Hey hey hey, why don’t you try knocking first? No need to barge in – you might be demonic but manners cost nothing. Don’t look at me like that, I don’t care who sent you, the least you can do is be polite! Now wipe your hooves and come in.
So I suppose you want the grand tour? OK. Well just down here we have an arthritic hip – I’m on the waiting list for a new one but I’ll be in a box before that happens, so you might want to hold off on any kind of gymnastics. You might think it’ll look impressive but trust me, you’ll feel it the next day.
Over here we have the gut, which has seen better days. Apparently I’m lactose intolerant now so I’d hold off on dairy, if I were you. I’ll refrain from making jokes about diabolical smells.
If you just follow me up here to the attic, you’ll see that the eyesight is abysmal. I’ve been short sighted since I was eight and my glasses are now so thick they almost fall off when I wear them. My son wants to get me an HD TV but I’m lucky if I can see that end of the room most days, let alone high definition. I once tried to change channels with my glasses case. Oh, that doesn’t bother you? Well you might be infernal but I’d love to see you correct that problem. You could go into business and make a fortune – never mind all this laser eye surgery nonsense!

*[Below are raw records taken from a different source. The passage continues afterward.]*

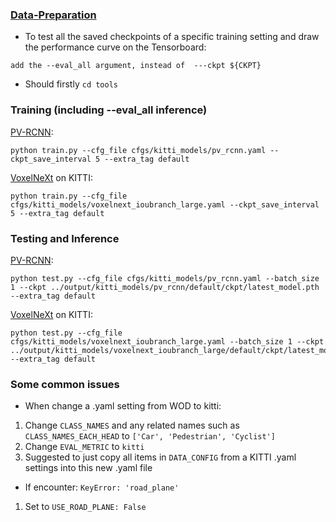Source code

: 
### [Data-Preparation](https://github.com/open-mmlab/OpenPCDet/blob/master/docs/GETTING_STARTED.md)

* To test all the saved checkpoints of a specific training setting and draw the performance curve on the Tensorboard:
```
add the --eval_all argument, instead of  ---ckpt ${CKPT}
```

* Should firstly `cd tools`

### Training (including --eval_all inference)

[PV-RCNN](https://github.com/open-mmlab/OpenPCDet/blob/master/tools/cfgs/kitti_models/pv_rcnn.yaml):
```
python train.py --cfg_file cfgs/kitti_models/pv_rcnn.yaml --ckpt_save_interval 5 --extra_tag default
```

[VoxelNeXt](https://github.com/open-mmlab/OpenPCDet/blob/master/tools/cfgs/waymo_models/voxelnext_ioubranch_large.yaml) on KITTI:
```
python train.py --cfg_file cfgs/kitti_models/voxelnext_ioubranch_large.yaml --ckpt_save_interval 5 --extra_tag default
``` 


### Testing and Inference

[PV-RCNN](https://github.com/open-mmlab/OpenPCDet/blob/master/tools/cfgs/kitti_models/pv_rcnn.yaml):
```
python test.py --cfg_file cfgs/kitti_models/pv_rcnn.yaml --batch_size 1 --ckpt ../output/kitti_models/pv_rcnn/default/ckpt/latest_model.pth --extra_tag default
```
[VoxelNeXt](https://github.com/open-mmlab/OpenPCDet/blob/master/tools/cfgs/waymo_models/voxelnext_ioubranch_large.yaml) on KITTI:
```
python test.py --cfg_file cfgs/kitti_models/voxelnext_ioubranch_large.yaml --batch_size 1 --ckpt ../output/kitti_models/voxelnext_ioubranch_large/default/ckpt/latest_model.pth --extra_tag default
``` 

### Some common issues

* When change a .yaml setting from WOD to kitti:
1. Change `CLASS_NAMES` and any related names such as `CLASS_NAMES_EACH_HEAD` to `['Car', 'Pedestrian', 'Cyclist']`
2. Change `EVAL_METRIC` to `kitti`
3. Suggested to just copy all items in `DATA_CONFIG` from a KITTI .yaml settings into this new .yaml file


* If encounter: `KeyError: 'road_plane'`
1. Set to `USE_ROAD_PLANE: False`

Sorry, my mind’s not what it used to be, I sometimes go off on tangents. I don’t expect that’ll be a problem for you overall but if you think you’ll be able to poke around in the memory to find something to upset people with…well…yesterday morning I went into the kitchen three times to get something and I still can’t remember what.
What else is there…hang on, I made a list. So you’ve got the hip, the eyesight, the gut, the appalling memory…and then there’s high blood pressure, and I can’t hear out of my left ear. I also suffer from chronic migraines – trust me, a month in the company of your employer is nothing compared to the pain of one of those things. Imagine someone firing a nail gun at the back of your eyes from morning til night, while keeping your head in a vice so it feels like it’s being squeezed continually. Oh I shudder to think of the last one, I couldn’t sit up for three days straight without near passing out. Ah well.
So do you still want to possess me or not?
Wait, where are you going?
Marc Nash says
this was great fun. Favourite line – “wipe your hooves and come in”
Icy Sedgwick says
Well you have to have a clean house!
Vicky says
This was great. Really wanted to carry on reading for curiousity’s sake. Just couldn’t work it out until I read “possess me”.
Icy Sedgwick says
I wanted to keep people guessing!
Steve Green says
Heheh!! Well, that’s one way to get rid of a potentially possessive demon. 😀
Icy Sedgwick says
It clearly works!
Roslyn Fain says
Poor creature….Fun story Icy and you described a migraine to a tee.
Icy Sedgwick says
I figured they might as well serve SOME purpose.
A.M. Harte says
The “wipe your hooves and come in” was my favourite line too!
Cleverly done; I’m now thinking what faults I’d list to ward off a demon….
Icy Sedgwick says
I would definitely list migraines!
Tony Noland says
Ha! Nobody wants to move into a run-down neighborhood!
Fun piece, Icy!
Icy Sedgwick says
Thanks!
Kandy says
Demons can be picky at times, but I must admit, that was a poor sale. Intentionally so? Deals look better from the bottom.
Fun tale, Icy!
Icy Sedgwick says
Thanks!
Larry Kollar says
“Nope, can’t possibly make anything worse here. I’m off.” Loved it!
Icy Sedgwick says
Weirdly enough it was inspired by The Conjuring.
ganymeder says
Ha! Brilliant!
Icy Sedgwick says
*bows*
Helen A. Howell says
LOL very clever piece Icy. ^_^
Icy Sedgwick says
I like to mix things up a bit!
Katherine Hajer says
And the moral I take from the story is “Don’t f*** with old ladies — they’ve already lived it and it takes way more than what you have to scare them.”
If the demon doesn’t want to hang out, I’d love to have tea with her.
Icy Sedgwick says
I’m sure she’d be free for a hot beverage!
Stephen Book says
I guess that’s one argument against possession. Good fun, Icy.
Icy Sedgwick says
I like to think I’d make a similar defence.
Jon Jefferson says
Reverse psychology the weapon of great defense everywhere. Go ahead and give them what they want, that’ll show em.
Icy Sedgwick says
Exactly!
Miss Alister says
What a great idea, Icy! Uproarious fun! Perfect image you found, too. I’m thinking the other side’s not gonna want to live in her either, if it’s true what’s said about the body being the temple of the holy spirit, that is!
Icy Sedgwick says
Maybe that’s the key to immortality!!
Miss Alister says
Ha, yes! But no small feat to maintain just the right balance of undesirability!